Coupling systems in which the insulating element does not penetrate the pieces provided in the equipment to be joined electrically. Examples of these designs are described in European Patents 1 294 064 and 0 199 208. In these cases, in order to ensure the seal from an electrical standpoint, compression rings may be used as shown in European Patent 1 294 064.
In these coupling systems in order to control the distribution of the electric field in all cleanliness and humidity conditions, the surface of the connector or union assembly exposed between the two high-voltage equipment is referred to the ground potential, for which said external surface must be conducting or semi-conducting. For this purpose, it is common to use semi-conducting paint or semi-conducting materials injected on the insulating piece or envelope.
In order to provide the ground potential to said semi-conducting surface, helical springs may be used attached or connected on one end to the metallic envelope of the high-voltage electrical equipment, which is connected to earth, and on the other end are in contact with the semi-conducting layer of the connector or union assembly.

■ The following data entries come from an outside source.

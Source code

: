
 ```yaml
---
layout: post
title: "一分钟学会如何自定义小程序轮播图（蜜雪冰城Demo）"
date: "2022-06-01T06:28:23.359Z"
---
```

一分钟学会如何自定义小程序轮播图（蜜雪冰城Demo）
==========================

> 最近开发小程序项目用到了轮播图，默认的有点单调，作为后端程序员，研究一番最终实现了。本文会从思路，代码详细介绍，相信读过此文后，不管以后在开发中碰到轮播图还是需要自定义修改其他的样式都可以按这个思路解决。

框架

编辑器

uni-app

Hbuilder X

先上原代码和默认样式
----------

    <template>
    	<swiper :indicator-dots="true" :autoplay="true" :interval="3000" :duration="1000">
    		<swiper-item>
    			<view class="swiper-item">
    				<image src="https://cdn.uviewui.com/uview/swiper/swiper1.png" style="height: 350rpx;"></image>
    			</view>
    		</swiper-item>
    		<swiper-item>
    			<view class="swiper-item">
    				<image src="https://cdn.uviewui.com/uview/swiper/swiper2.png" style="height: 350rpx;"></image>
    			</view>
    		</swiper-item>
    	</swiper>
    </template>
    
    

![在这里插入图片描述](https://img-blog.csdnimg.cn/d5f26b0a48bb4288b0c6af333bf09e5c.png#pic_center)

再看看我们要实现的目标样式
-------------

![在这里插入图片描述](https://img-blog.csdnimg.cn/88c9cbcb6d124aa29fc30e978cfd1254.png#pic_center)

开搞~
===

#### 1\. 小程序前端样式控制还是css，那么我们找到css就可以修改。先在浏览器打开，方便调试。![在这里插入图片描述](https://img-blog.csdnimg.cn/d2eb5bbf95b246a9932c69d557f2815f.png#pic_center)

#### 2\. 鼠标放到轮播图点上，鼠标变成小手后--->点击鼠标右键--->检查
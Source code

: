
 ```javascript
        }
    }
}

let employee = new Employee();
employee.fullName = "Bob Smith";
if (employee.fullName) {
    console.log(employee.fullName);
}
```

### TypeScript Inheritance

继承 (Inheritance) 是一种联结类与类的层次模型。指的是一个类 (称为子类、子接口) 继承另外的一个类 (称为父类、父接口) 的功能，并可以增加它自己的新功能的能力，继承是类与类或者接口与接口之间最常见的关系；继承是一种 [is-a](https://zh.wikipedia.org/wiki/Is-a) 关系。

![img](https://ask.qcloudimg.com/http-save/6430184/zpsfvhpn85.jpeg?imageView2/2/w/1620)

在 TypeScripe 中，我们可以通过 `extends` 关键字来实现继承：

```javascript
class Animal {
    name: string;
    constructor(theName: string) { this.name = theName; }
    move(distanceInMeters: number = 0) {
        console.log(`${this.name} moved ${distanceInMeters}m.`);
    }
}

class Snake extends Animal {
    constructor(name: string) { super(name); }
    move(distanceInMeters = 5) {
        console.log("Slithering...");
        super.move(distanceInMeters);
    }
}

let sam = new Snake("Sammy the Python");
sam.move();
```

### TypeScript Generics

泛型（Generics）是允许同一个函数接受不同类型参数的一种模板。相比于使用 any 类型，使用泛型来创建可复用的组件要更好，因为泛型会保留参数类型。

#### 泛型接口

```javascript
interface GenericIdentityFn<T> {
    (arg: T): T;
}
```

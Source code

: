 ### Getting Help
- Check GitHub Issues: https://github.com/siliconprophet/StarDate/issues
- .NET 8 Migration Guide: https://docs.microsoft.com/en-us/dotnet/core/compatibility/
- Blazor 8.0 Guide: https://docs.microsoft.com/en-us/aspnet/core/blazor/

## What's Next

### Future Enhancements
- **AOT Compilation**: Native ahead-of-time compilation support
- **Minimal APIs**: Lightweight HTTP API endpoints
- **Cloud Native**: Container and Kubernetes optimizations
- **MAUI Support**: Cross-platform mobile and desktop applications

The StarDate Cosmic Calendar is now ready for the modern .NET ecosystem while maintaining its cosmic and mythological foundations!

The contact between the spring and the semi-conducting surface may be effected in two ways:
Tangential.
In this case the spring, disposed linearly, is attached by both ends to the metallic envelope of the high-voltage equipment. Contact with the semi-conducting surface is achieved by placing said surface between the two attachments of the spring, forcing the latter to deform into an arc instead of following a straight line between the attachments, thereby ensuring a permanent contact.
Circular.
In this case the spring, electrically connected to earth, forms a torus about the semi-conducting surface, such as shown in patent application DE 10119183.
This manner of providing the ground potential to the external semi-conducting layer of the connector or union assembly has the disadvantage that an excessive and prolonged vibration during transport of the equipment may wear the semi-conducting paint due to rubbing against the spring, producing surface areas without potential that could cause a dielectric failure resulting in an arc of a short but undefined length.
Another problem that may occur in these coupling systems between electrical equipment is penetration by pointed objects in the interstices between the equipment, damaging the exposed part of the connector or union assembly.
In addition, the need to monitor and automate electrical installations requires placing between the electrical equipment corresponding voltage and current sensors or gauges which, in the case of coupling between high-voltage cells, implies an additional difficulty as it requires making modifications in the high-voltage cells to allow making the required measurements.
Determining the presence of a voltage in the busbars of the main circuit of a set of high-voltage cells can be solved by using devices for insulated connections such as those disclosed in International application WO 02/35668, but the problem is that the high-voltage cells are not always installed with female connectors on the free side that allow using the device described in said patent application, and in any case it is not possible to measure the circuit current at the end of the set of cells.